Entre association au péché et personnification du démon, la place des Éthiopiens dans l’Église devait donc être difficile à assumer. Impossible cependant d’en savoir davantage tant les sources manquent. Si les chrétientés africaines – nubiennes ou éthiopiennes – ont construit des récits positifs de saints noirs, ou sont entrées dans la polémique de l’association de l’Éthiopie au mal, les traces ne nous en sont pas parvenues. La situation périphérique de ces chrétientés au sein de l’Empire romain d’Orient puis byzantin et par la suite son isolement des autres chrétientés par la conquête musulmane conduisent à une perte de contact.
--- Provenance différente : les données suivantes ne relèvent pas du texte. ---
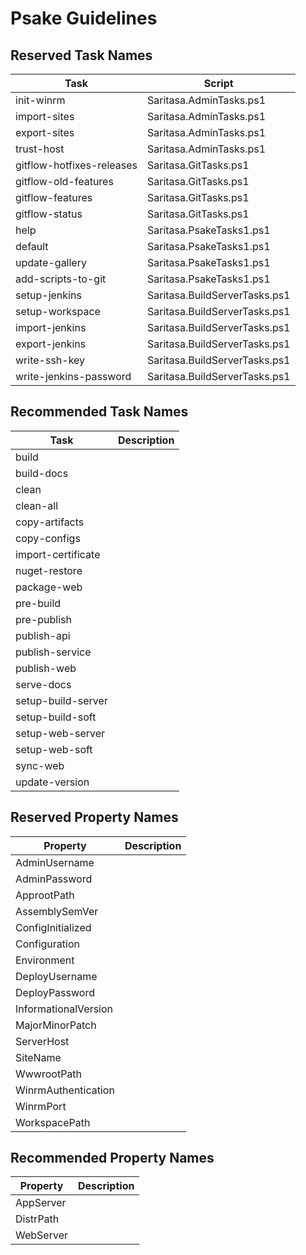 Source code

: # Psake Guidelines

## Reserved Task Names

| Task                      | Script                        |
|---------------------------|-------------------------------|
| init-winrm                | Saritasa.AdminTasks.ps1       |
| import-sites              | Saritasa.AdminTasks.ps1       |
| export-sites              | Saritasa.AdminTasks.ps1       |
| trust-host                | Saritasa.AdminTasks.ps1       |
| gitflow-hotfixes-releases | Saritasa.GitTasks.ps1         |
| gitflow-old-features      | Saritasa.GitTasks.ps1         |
| gitflow-features          | Saritasa.GitTasks.ps1         |
| gitflow-status            | Saritasa.GitTasks.ps1         |
| help                      | Saritasa.PsakeTasks1.ps1      |
| default                   | Saritasa.PsakeTasks1.ps1      |
| update-gallery            | Saritasa.PsakeTasks1.ps1      |
| add-scripts-to-git        | Saritasa.PsakeTasks1.ps1      |
| setup-jenkins             | Saritasa.BuildServerTasks.ps1 |
| setup-workspace           | Saritasa.BuildServerTasks.ps1 |
| import-jenkins            | Saritasa.BuildServerTasks.ps1 |
| export-jenkins            | Saritasa.BuildServerTasks.ps1 |
| write-ssh-key             | Saritasa.BuildServerTasks.ps1 |
| write-jenkins-password    | Saritasa.BuildServerTasks.ps1 |

## Recommended Task Names

| Task                | Description    |
|---------------------|----------------|
| build               |                |
| build-docs          |                |
| clean               |                |
| clean-all           |                |
| copy-artifacts      |                |
| copy-configs        |                |
| import-certificate  |                |
| nuget-restore       |                |
| package-web         |                |
| pre-build           |                |
| pre-publish         |                |
| publish-api         |                |
| publish-service     |                |
| publish-web         |                |
| serve-docs          |                |
| setup-build-server  |                |
| setup-build-soft    |                |
| setup-web-server    |                |
| setup-web-soft      |                |
| sync-web            |                |
| update-version      |                |

## Reserved Property Names

| Property             | Description    |
|----------------------|----------------|
| AdminUsername        |                |
| AdminPassword        |                |
| ApprootPath          |                |
| AssemblySemVer       |                |
| ConfigInitialized    |                |
| Configuration        |                |
| Environment          |                |
| DeployUsername       |                |
| DeployPassword       |                |
| InformationalVersion |                |
| MajorMinorPatch      |                |
| ServerHost           |                |
| SiteName             |                |
| WwwrootPath          |                |
| WinrmAuthentication  |                |
| WinrmPort            |                |
| WorkspacePath        |                |

## Recommended Property Names

| Property             | Description    |
|----------------------|----------------|
| AppServer            |                |
| DistrPath            |                |
| WebServer            |                |
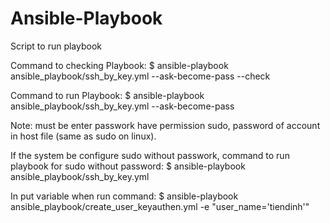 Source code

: # Ansible-Playbook
Script to run playbook

Command to checking Playbook:
  $ ansible-playbook ansible_playbook/ssh_by_key.yml --ask-become-pass --check

Command to run Playbook:
  $ ansible-playbook ansible_playbook/ssh_by_key.yml --ask-become-pass

Note: must be enter passwork have permission sudo, password of account in host file (same as sudo on linux).

If the system be configure sudo without passwork, command to run playbook for sudo without password:
  $ ansible-playbook ansible_playbook/ssh_by_key.yml
 
 In put variable when run command:
  $ ansible-playbook ansible_playbook/create_user_keyauthen.yml -e "user_name='tiendinh'"
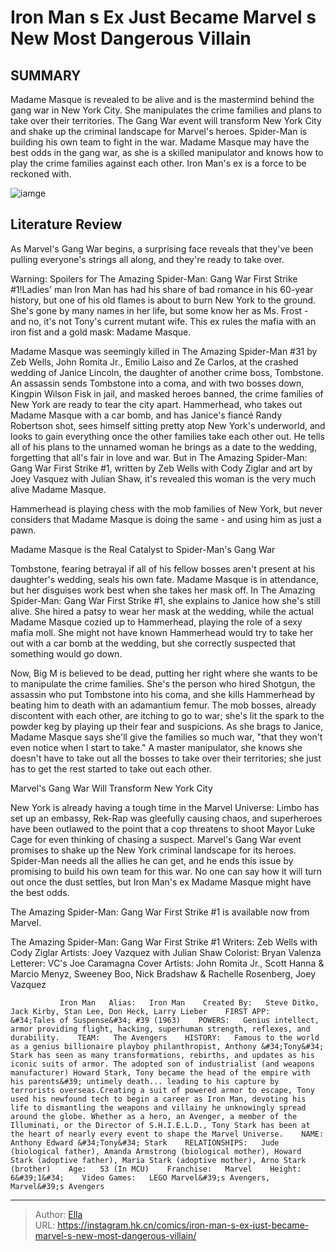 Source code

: # Iron Man s Ex Just Became Marvel s New Most Dangerous Villain


## SUMMARY 



  Madame Masque is revealed to be alive and is the mastermind behind the gang war in New York City. She manipulates the crime families and plans to take over their territories.   The Gang War event will transform New York City and shake up the criminal landscape for Marvel&#39;s heroes. Spider-Man is building his own team to fight in the war.   Madame Masque may have the best odds in the gang war, as she is a skilled manipulator and knows how to play the crime families against each other. Iron Man&#39;s ex is a force to be reckoned with.  

![iamge](https://static1.srcdn.com/wordpress/wp-content/uploads/2023/11/tony-stark-mcu-iron-man-robert-downey-jr-with-whitney-frost-in-the-background.jpg)

## Literature Review

As Marvel&#39;s Gang War begins, a surprising face reveals that they&#39;ve been pulling everyone&#39;s strings all along, and they&#39;re ready to take over.




Warning: Spoilers for The Amazing Spider-Man: Gang War First Strike #1!Ladies&#39; man Iron Man has had his share of bad romance in his 60-year history, but one of his old flames is about to burn New York to the ground. She&#39;s gone by many names in her life, but some know her as Ms. Frost - and no, it&#39;s not Tony&#39;s current mutant wife. This ex rules the mafia with an iron fist and a gold mask: Madame Masque.




Madame Masque was seemingly killed in The Amazing Spider-Man #31 by Zeb Wells, John Romita Jr., Emilio Laiso and Ze Carlos, at the crashed wedding of Janice Lincoln, the daughter of another crime boss, Tombstone. An assassin sends Tombstone into a coma, and with two bosses down, Kingpin Wilson Fisk in jail, and masked heroes banned, the crime families of New York are ready to tear the city apart. Hammerhead, who takes out Madame Masque with a car bomb, and has Janice&#39;s fiancé Randy Robertson shot, sees himself sitting pretty atop New York&#39;s underworld, and looks to gain everything once the other families take each other out. He tells all of his plans to the unnamed woman he brings as a date to the wedding, forgetting that all&#39;s fair in love and war. But in The Amazing Spider-Man: Gang War First Strike #1, written by Zeb Wells with Cody Ziglar and art by Joey Vasquez with Julian Shaw, it&#39;s revealed this woman is the very much alive Madame Masque.

         




Hammerhead is playing chess with the mob families of New York, but never considers that Madame Masque is doing the same - and using him as just a pawn.


 Madame Masque is the Real Catalyst to Spider-Man&#39;s Gang War 
          

Tombstone, fearing betrayal if all of his fellow bosses aren&#39;t present at his daughter&#39;s wedding, seals his own fate. Madame Masque is in attendance, but her disguises work best when she takes her mask off. In The Amazing Spider-Man: Gang War First Strike #1, she explains to Janice how she&#39;s still alive. She hired a patsy to wear her mask at the wedding, while the actual Madame Masque cozied up to Hammerhead, playing the role of a sexy mafia moll. She might not have known Hammerhead would try to take her out with a car bomb at the wedding, but she correctly suspected that something would go down.




Now, Big M is believed to be dead, putting her right where she wants to be to manipulate the crime families. She&#39;s the person who hired Shotgun, the assassin who put Tombstone into his coma, and she kills Hammerhead by beating him to death with an adamantium femur. The mob bosses, already discontent with each other, are itching to go to war; she&#39;s lit the spark to the powder keg by playing up their fear and suspicions. As she brags to Janice, Madame Masque says she&#39;ll give the families so much war, &#34;that they won&#39;t even notice when I start to take.&#34; A master manipulator, she knows she doesn&#39;t have to take out all the bosses to take over their territories; she just has to get the rest started to take out each other.



 Marvel&#39;s Gang War Will Transform New York City 


          



New York is already having a tough time in the Marvel Universe: Limbo has set up an embassy, Rek-Rap was gleefully causing chaos, and superheroes have been outlawed to the point that a cop threatens to shoot Mayor Luke Cage for even thinking of chasing a suspect. Marvel&#39;s Gang War event promises to shake up the New York criminal landscape for its heroes. Spider-Man needs all the allies he can get, and he ends this issue by promising to build his own team for this war. No one can say how it will turn out once the dust settles, but Iron Man&#39;s ex Madame Masque might have the best odds.




The Amazing Spider-Man: Gang War First Strike #1 is available now from Marvel.

 The Amazing Spider-Man: Gang War First Strike #1                  Writers: Zeb Wells with Cody Ziglar   Artists: Joey Vazquez with Julian Shaw   Colorist: Bryan Valenza   Letterer: VC&#39;s Joe Caramagna   Cover Artists: John Romita Jr., Scott Hanna &amp; Marcio Menyz, Sweeney Boo, Nick Bradshaw &amp; Rachelle Rosenberg, Joey Vazquez      



               Iron Man   Alias:   Iron Man    Created By:   Steve Ditko, Jack Kirby, Stan Lee, Don Heck, Larry Lieber    FIRST APP:   &#34;Tales of Suspense&#34; #39 (1963)    POWERS:   Genius intellect, armor providing flight, hacking, superhuman strength, reflexes, and durability.    TEAM:   The Avengers    HISTORY:   Famous to the world as a genius billionaire playboy philanthropist, Anthony &#34;Tony&#34; Stark has seen as many transformations, rebirths, and updates as his iconic suits of armor. The adopted son of industrialist (and weapons manufacturer) Howard Stark, Tony became the head of the empire with his parents&#39; untimely death... leading to his capture by terrorists overseas.Creating a suit of powered armor to escape, Tony used his newfound tech to begin a career as Iron Man, devoting his life to dismantling the weapons and villainy he unknowingly spread around the globe. Whether as a hero, an Avenger, a member of the Illuminati, or the Director of S.H.I.E.L.D., Tony Stark has been at the heart of nearly every event to shape the Marvel Universe.    NAME:   Anthony Edward &#34;Tony&#34; Stark    RELATIONSHIPS:   Jude (biological father), Amanda Armstrong (biological mother), Howard Stark (adoptive father), Maria Stark (adoptive mother), Arno Stark (brother)    Age:   53 (In MCU)    Franchise:   Marvel    Height:   6&#39;1&#34;    Video Games:   LEGO Marvel&#39;s Avengers, Marvel&#39;s Avengers      

---

> Author: [Ella](https://instagram.hk.cn/)  
> URL: https://instagram.hk.cn/comics/iron-man-s-ex-just-became-marvel-s-new-most-dangerous-villain/  


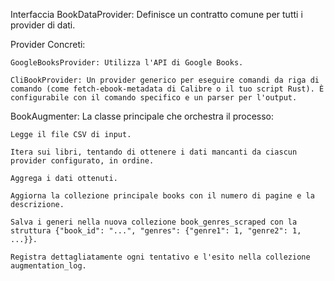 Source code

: Interfaccia BookDataProvider: Definisce un contratto comune per tutti i provider di dati.

Provider Concreti:

    GoogleBooksProvider: Utilizza l'API di Google Books.

    CliBookProvider: Un provider generico per eseguire comandi da riga di comando (come fetch-ebook-metadata di Calibre o il tuo script Rust). È configurabile con il comando specifico e un parser per l'output.

BookAugmenter: La classe principale che orchestra il processo:

    Legge il file CSV di input.

    Itera sui libri, tentando di ottenere i dati mancanti da ciascun provider configurato, in ordine.

    Aggrega i dati ottenuti.

    Aggiorna la collezione principale books con il numero di pagine e la descrizione.

    Salva i generi nella nuova collezione book_genres_scraped con la struttura {"book_id": "...", "genres": {"genre1": 1, "genre2": 1, ...}}.

    Registra dettagliatamente ogni tentativo e l'esito nella collezione augmentation_log.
La plupart des clercs de l’occident médiéval Bède, Hincmar, Flodoard reprennent les associations des pères entre Éthiopie et péché et entre Éthiopiens et créatures diaboliques. A contrario, si le discours dépréciatif sur les Éthiopiens est bien attesté à Byzance il semble beaucoup moins prégnant ; les Éthiopiens apparaissant plus fréquemment comme une des nations du monde et non spécifiquement comme la nation du péché ; leur couleur étant d’ailleurs présente avant l’installation en Éthiopie, souvent considérée comme terre du mal en Occident. Le Moyen Âge a également laissé de nombreux témoignages iconographiques permettant d’illustrer ces thématiques de la couleur. Les représentations iconographiques du haut Moyen Âge et du Moyen Âge central ajoutent aux sources scripturaires une riche iconographie représentant Satan ou des démons noirs grimaçant systématiquement à la peau noire ou très sombre, des Éthiopiens menaçants en particulier des figures de bourreaux, des tourmenteurs de Jésus lors de la passion, même si sur ce thème, la couleur ne rejoint pas systématiquement les traits souvent associés à l’Éthiopien. La foule noire hostile à Jésus ce sont les Juifs accusés de déicide. Le choix de la couleur noire est cependant parlant et signale à la fois la permanence et l’ambivalence de la couleur noire comme association au mal.